Solid pins come in many different forms, including dowel, knurled, and grooved pins. Generally, solid pins are strong and relatively inflexible. They’re unable to absorb shock and dynamic loads and, instead, transmit these forces to the mating components. Before choosing solid pins, it’s important to consider these dynamic forces for an application.
For example, there’s a common perception that solid pins are ideal for heavy-duty applications. This is typically false because of the pin’s inflexibility. Any force applied to a solid pin is transmitted directly to the hole wall (because it’s unable to flex and absorb the force).
This causes the hole diameter to elongate (open up), resulting in reduced retention of the solid pin.
Movement of the pin within the hole can also result from the elongation. In fact, an extremely small change in velocity can result in a large force on the pin (due to F = MV2). This could lead to a pin breaking because of the impact load.
Additionally, depending on the severity of the elongation, the distance between the shear planes can widen to the point where the pin is no longer in shear but in bending, which decreases the strength of the pinned joint (and again, the pin may break).
Although using a softer solid pin material might reduce the host damage, it also reduces the pin’s strength. Alternatively, a heat-treated spring pin provides strength and its inherent flexibility can maximize assembly life in dynamic, heavy-duty applications.
There are two distinct types of spring pins: slotted and coiled spring pins.

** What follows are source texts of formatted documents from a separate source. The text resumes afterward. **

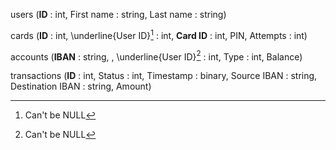 users			(**ID** : int, First name : string, Last name : string)

cards			(**ID** : int, \underline{User ID}[^1] : int, **Card ID** : int, PIN, Attempts : int)

accounts		(**IBAN** : string, , \underline{User ID}[^1] : int, Type : int, Balance)

transactions	(**ID** : int, Status : int, Timestamp : binary, Source IBAN : string, Destination IBAN : string, Amount)

[^1]: Can't be NULL
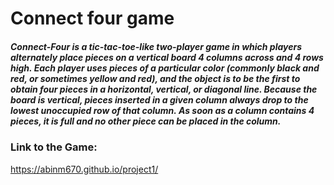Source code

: 
# Connect four game

##### Connect-Four is a tic-tac-toe-like two-player game in which players alternately place pieces on a vertical board 4 columns across and 4 rows high. Each player uses pieces of a particular color (commonly black and red, or sometimes yellow and red), and the object is to be the first to obtain four pieces in a horizontal, vertical, or diagonal line. Because the board is vertical, pieces inserted in a given column always drop to the lowest unoccupied row of that column. As soon as a column contains 4 pieces, it is full and no other piece can be placed in the column.



### Link to the Game:
https://abinm670.github.io/project1/

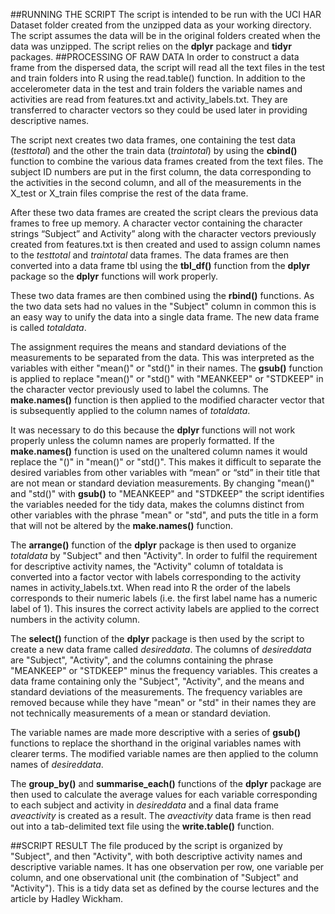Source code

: ﻿##RUNNING THE SCRIPT
The script is intended to be run with the UCI HAR Dataset folder created from the unzipped data as your working directory. The script assumes the data will be in the original folders created when the data was unzipped. The script relies on the **dplyr** package and **tidyr** packages. 
##PROCESSING OF RAW DATA
In order to construct a data frame from the dispersed data, the script will read all the text files in the test and train folders into R using the read.table() function. In addition to the accelerometer data in the test and train folders the variable names and activities are read from features.txt and activity_labels.txt. They are transferred to character vectors so they could be used later in providing descriptive names.

The script next creates two data frames, one containing the test data (*testtotal*) and the other the train data (*traintotal*) by using the **cbind()** function to combine the various data frames created from the text files. The subject ID numbers are put in the first column, the data corresponding to the activities in the second column, and all of the measurements in the X_test or X_train files comprise the rest of the data frame. 

After these two data frames are created the script clears the previous data frames to free up memory. A character vector containing the character strings “Subject” and Activity” along with the character vectors previously created from features.txt is then created and used to assign column names to the *testtotal* and *traintotal* data frames. The data frames are then converted into a data frame tbl using the **tbl_df()** function from the **dplyr** package so the **dplyr** functions will work properly. 

These two data frames are then combined using the **rbind()** functions. As the two data sets had no values in the "Subject" column in common this is an easy way to unify the data into a single data frame. The new data frame is called *totaldata*. 

The assignment requires the means and standard deviations of the measurements to be separated from the data. This was interpreted as the variables with either "mean()" or "std()" in their names. The **gsub()** function is applied to replace "mean()" or "std()" with "MEANKEEP" or "STDKEEP" in the character vector previously used to label the columns. The **make.names()** function is then applied to the modified character vector that is subsequently applied to the column names of *totaldata*.

It was necessary to do this because the **dplyr** functions will not work properly unless the column names are properly formatted. If the **make.names()** function is used on the unaltered column names it would replace the "()" in "mean()" or "std()". This makes it difficult to separate the desired variables from other variables with “mean” or “std” in their title that are not mean or standard deviation measurements. By changing "mean()" and "std()" with **gsub()** to "MEANKEEP" and "STDKEEP" the script identifies the variables needed for the tidy data, makes the columns distinct from other variables with the phrase "mean" or "std", and puts the title in a form that will not be altered by the **make.names()** function.

The **arrange()** function of the **dplyr** package is then used to organize *totaldata* by "Subject" and then "Activity". In order to fulfil the requirement for descriptive activity names, the "Activity" column of totaldata is converted into a factor vector with labels corresponding to the activity names in activity_labels.txt. When read into R the order of the labels corresponds to their numeric labels (i.e. the first label name has a numeric label of 1). This insures the correct activity labels are applied to the correct numbers in the activity column. 

The **select()** function of the **dplyr** package is then used by the script to create a new data frame called *desireddata*. The columns of *desireddata* are "Subject", "Activity", and the columns containing the phrase "MEANKEEP" or "STDKEEP" minus the frequency variables. This creates a data frame containing only the "Subject", "Activity", and the means and standard deviations of the measurements. The frequency variables are removed because while they have "mean" or "std" in their names they are not technically measurements of a mean or standard deviation. 

The variable names are made more descriptive with a series of **gsub()** functions to replace the shorthand in the original variables names with clearer terms. The modified variable names are then applied to the column names of *desireddata*.

The **group_by()** and **summarise_each()** functions of the **dplyr** package are then used to calculate the average values for each variable corresponding to each subject and activity in *desireddata* and a final data frame *aveactivity* is created as a result. The *aveactivity* data frame is then read out into a tab-delimited text file using the **write.table()** function.

##SCRIPT RESULT
The file produced by the script is organized by "Subject", and then "Activity", with both descriptive activity names and descriptive variable names. It has one observation per row, one variable per column, and one observational unit (the combination of "Subject" and "Activity"). This is a tidy data set as defined by the course lectures and the article by Hadley Wickham. 
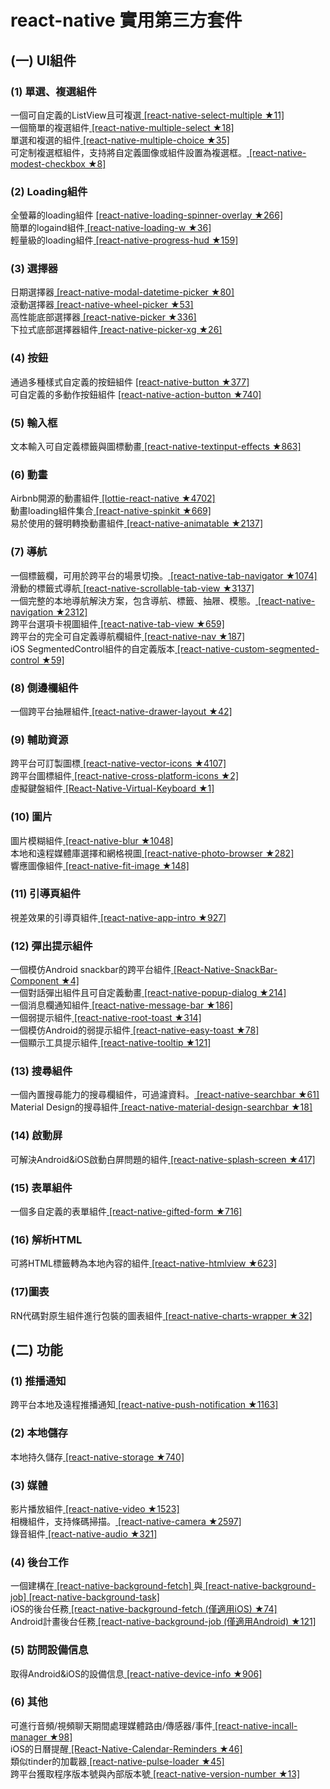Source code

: # react-native 實用第三方套件 #

## (一) UI組件 ##
### (1) 單選、複選組件 ###
一個可自定義的ListView且可複選[ [react-native-select-multiple ★11] ](https://github.com/tableflip/react-native-select-multiple) </br>
一個簡單的複選組件[ [react-native-multiple-select ★18] ](https://github.com/toystars/react-native-multiple-select)</br>
單選和複選的組件[ [react-native-multiple-choice ★35] ](https://github.com/d-a-n/react-native-multiple-choice)</br>
可定制複選框組件，支持將自定義圖像或組件設置為複選框。[ [react-native-modest-checkbox ★8] ](https://github.com/tiaanduplessis/react-native-modest-checkbox)

### (2) Loading組件 ###
全螢幕的loading組件 [ [react-native-loading-spinner-overlay ★266] ](https://github.com/niftylettuce/react-native-loading-spinner-overlay)</br>
簡單的logaind組件[ [react-native-loading-w ★36] ](https://github.com/wenxucheng/react-native-loading-w)</br>
輕量級的loading組件[ [react-native-progress-hud ★159]](https://github.com/naoufal/react-native-progress-hud)

### (3) 選擇器 ###
日期選擇器[ [react-native-modal-datetime-picker ★80] ](https://github.com/mmazzarolo/react-native-modal-datetime-picker)</br>
滾動選擇器[ [react-native-wheel-picker ★53] ](https://github.com/lesliesam/react-native-wheel-picker)</br>
高性能底部選擇器[ [react-native-picker ★336] ](https://github.com/beefe/react-native-picker)</br>
下拉式底部選擇器組件[ [react-native-picker-xg ★26] ](https://github.com/xgfe/react-native-picker-xg)

### (4) 按鈕 ###
通過多種樣式自定義的按鈕組件 [ [react-native-button ★377] ](https://github.com/APSL/react-native-button)</br>
可自定義的多動作按鈕組件 [ [react-native-action-button ★740] ](https://github.com/mastermoo/react-native-action-button)

### (5) 輸入框 ###
文本輸入可自定義標籤與圖標動畫[ [react-native-textinput-effects ★863] ](https://github.com/halilb/react-native-textinput-effects)

### (6) 動畫 ###
Airbnb開源的動畫組件[ [lottie-react-native ★4702] ](https://github.com/airbnb/lottie-react-native)</br>
動畫loading組件集合[ [react-native-spinkit ★669] ](https://github.com/maxs15/react-native-spinkit)</br>
易於使用的聲明轉換動畫組件[ [react-native-animatable ★2137] ](https://github.com/oblador/react-native-animatable)

### (7) 導航 ###
一個標籤欄，可用於跨平台的場景切換。[ [react-native-tab-navigator ★1074] ](https://github.com/exponent/react-native-tab-navigator)</br>
滑動的標籤式導航[ [react-native-scrollable-tab-view ★3137] ](https://github.com/skv-headless/react-native-scrollable-tab-view)</br>
一個完整的本地導航解決方案，包含導航、標籤、抽屜、模態。[ [react-native-navigation ★2312] ](https://github.com/wix/react-native-navigation)</br>
跨平台選項卡視圖組件[ [react-native-tab-view ★659] ](https://github.com/react-native-community/react-native-tab-view)</br>
跨平台的完全可自定義導航欄組件[ [react-native-nav ★187] ](https://github.com/jineshshah36/react-native-nav)</br>
iOS SegmentedControl組件的自定義版本[ [react-native-custom-segmented-control ★59] ](https://github.com/wix/react-native-custom-segmented-control)

### (8) 側邊欄組件 ###
一個跨平台抽屜組件[ [react-native-drawer-layout ★42] ](https://github.com/react-native-community/react-native-drawer-layout)

### (9) 輔助資源 ###
跨平台可訂製圖標[ [react-native-vector-icons ★4107] ](https://github.com/oblador/react-native-vector-icons)</br>
跨平台圖標組件[ [react-native-cross-platform-icons ★2] ](https://github.com/dwicao/react-native-cross-platform-icons)</br>
虛擬鍵盤組件[ [React-Native-Virtual-Keyboard ★1] ](https://github.com/nshaposhnik/React-Native-Virtual-Keyboard)

### (10) 圖片 ###
圖片模糊組件[ [react-native-blur ★1048] ](https://github.com/react-native-community/react-native-blur)</br>
本地和遠程媒體庫選擇和網格視圖[ [react-native-photo-browser ★282] ](https://github.com/halilb/react-native-photo-browser)</br>
響應圖像組件[ [react-native-fit-image ★148] ](https://github.com/huiseoul/react-native-fit-image)

### (11) 引導頁組件 ###
視差效果的引導頁組件[ [react-native-app-intro ★927] ](https://github.com/FuYaoDe/react-native-app-intro)

### (12) 彈出提示組件 ###
一個模仿Android snackbar的跨平台組件[ [React-Native-SnackBar-Component ★4] ](https://github.com/SiDevesh/React-Native-SnackBar-Component)</br>
一個對話彈出組件且可自定義動畫[ [react-native-popup-dialog ★214] ](https://github.com/jacklam718/react-native-popup-dialog)</br>
一個消息欄通知組件[ [react-native-message-bar ★186] ](https://github.com/KBLNY/react-native-message-bar)</br>
一個弱提示組件[ [react-native-root-toast ★314] ](https://github.com/magicismight/react-native-root-toast)</br> 
一個模仿Android的弱提示組件[ [react-native-easy-toast ★78] ](https://github.com/crazycodeboy/react-native-easy-toast)</br>
一個顯示工具提示組件[ [react-native-tooltip ★121] ](https://github.com/chirag04/react-native-tooltip)

### (13) 搜尋組件 ###
一個內置搜尋能力的搜尋欄組件，可過濾資料。[ [react-native-searchbar ★61] ](https://github.com/localz/react-native-searchbar)</br>
Material Design的搜尋組件[ [react-native-material-design-searchbar ★18] ](https://github.com/ananddayalan/react-native-material-design-searchbar)

### (14) 啟動屏 ###
可解決Android&iOS啟動白屏問題的組件[ [react-native-splash-screen ★417] ](https://github.com/crazycodeboy/react-native-splash-screen/blob/master/README.zh.md)

### (15) 表單組件 ###
一個多自定義的表單組件[ [react-native-gifted-form ★716] ](https://github.com/FaridSafi/react-native-gifted-form)

### (16) 解析HTML ###
可將HTML標籤轉為本地內容的組件[ [react-native-htmlview ★623] ](https://github.com/jsdf/react-native-htmlview)

### (17)圖表 ###
RN代碼對原生組件進行包裝的圖表組件[ [react-native-charts-wrapper ★32] ](https://github.com/wuxudong/react-native-charts-wrapper)

## (二) 功能 ##
### (1) 推播通知 ###
跨平台本地及遠程推播通知[ [react-native-push-notification ★1163] ](https://github.com/zo0r/react-native-push-notification)

### (2) 本地儲存 ###
本地持久儲存[ [react-native-storage ★740] ](https://github.com/sunnylqm/react-native-storage/blob/master/README-CHN.md)

### (3) 媒體 ###
影片播放組件[ [react-native-video ★1523] ](https://github.com/react-native-community/react-native-video)</br>
相機組件，支持條碼掃描。[ [react-native-camera ★2597] ](https://github.com/lwansbrough/react-native-camera)</br>
錄音組件[ [react-native-audio ★321] ](https://github.com/jsierles/react-native-audio)

### (4) 後台工作 ###
一個建構在[ [react-native-background-fetch] ](https://github.com/transistorsoft/react-native-background-fetch)與[ [react-native-background-job] ](https://github.com/vikeri/react-native-background-job)[ [react-native-background-task] ](https://www.npmjs.com/package/react-native-background-task)</br>
iOS的後台任務[ [react-native-background-fetch (僅適用iOS) ★74] ](https://github.com/transistorsoft/react-native-background-fetch)</br>
Android計畫後台任務[ [react-native-background-job (僅適用Android) ★121] ](https://github.com/vikeri/react-native-background-job)

### (5) 訪問設備信息 ###
取得Android&iOS的設備信息[ [react-native-device-info ★906] ](https://github.com/rebeccahughes/react-native-device-info)

### (6) 其他 ###
可進行音頻/視頻聊天期間處理媒體路由/傳感器/事件[ [react-native-incall-manager ★98] ](https://github.com/zxcpoiu/react-native-incall-manager)</br>
iOS的日曆提醒[ [React-Native-Calendar-Reminders ★46] ](https://github.com/wmcmahan/React-Native-Calendar-Reminders)</br>
類似tinder的加載器[ [react-native-pulse-loader ★45] ](https://github.com/mastermoo/react-native-pulse-loader)</br>
跨平台獲取程序版本號與內部版本號[ [react-native-version-number ★13] ](https://github.com/APSL/react-native-version-number)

Both types share features, including flexibility and an ability to accommodate wider hole tolerances (particularly compared to solid pins).
- Slotted pins offer flexibility during installation, which accommodates wider hole tolerance. In turn, this reduces manufacturing costs. However, compared to a coiled pin, slotted pins only flex at 180 degrees from the gap. This may lead to premature failure of a pin subject to dynamic loading. If the gap is closed after installation, the slotted pin essentially becomes a hollow inflexible tube.
Then, the same issue occurs under dynamic loading (similar to solid pins), where the pin ends up transmitting the applied load onto the hole wall. This is a concern in applications with a soft host material, such as aluminum or plastic.
Additionally, it is extremely difficult to automatically feed and install slotted pins that do not have a controlled gap because they can interlock. The most appropriate applications for these types of pins are non-critical assemblies, manufactured out of mild to hardened steel, that are manually assembled.
- Coiled pins were invented to address many of the disadvantages of using slotted pins. They offer design engineers greater strength and flexibility, including an ability to “customize” the pins balance of strength and flexibility to the application. For example, light-duty pins are generally recommended for soft or brittle materials, medium (or standard) duty pins are typically used in mild steel and non-ferrous assemblies, and heavy-duty pins are ideal for use in hardened components. They’re also ideal when space limitations prevent the use of a larger diameter standard duty pin.
Coiled pins are capable of absorbing shock and vibration after insertion, which means they provide a prolonged life in most assemblies. These components are also conducive for automatic feeding and installation. . They can fasten multiple components together (such as to pin a gear and shaft) and be used as hinge, alignment, and stop pins.
Typically, coiled pins are not recommended for use as cam followers (a type of roller designed to follow cam lobe profiles), or where there is a limited length of engagement for the pin. These applications are generally served best by a solid pin with retention features.
As there are several ways to fasten assemblies, it’s important to take advantage of the application engineering services provided by fastener manufacturers. By partnering with industry experts, design engineers can be assured that their assembly will be equipped with a reliable and cost-effective solution for a safe, long-lasting application.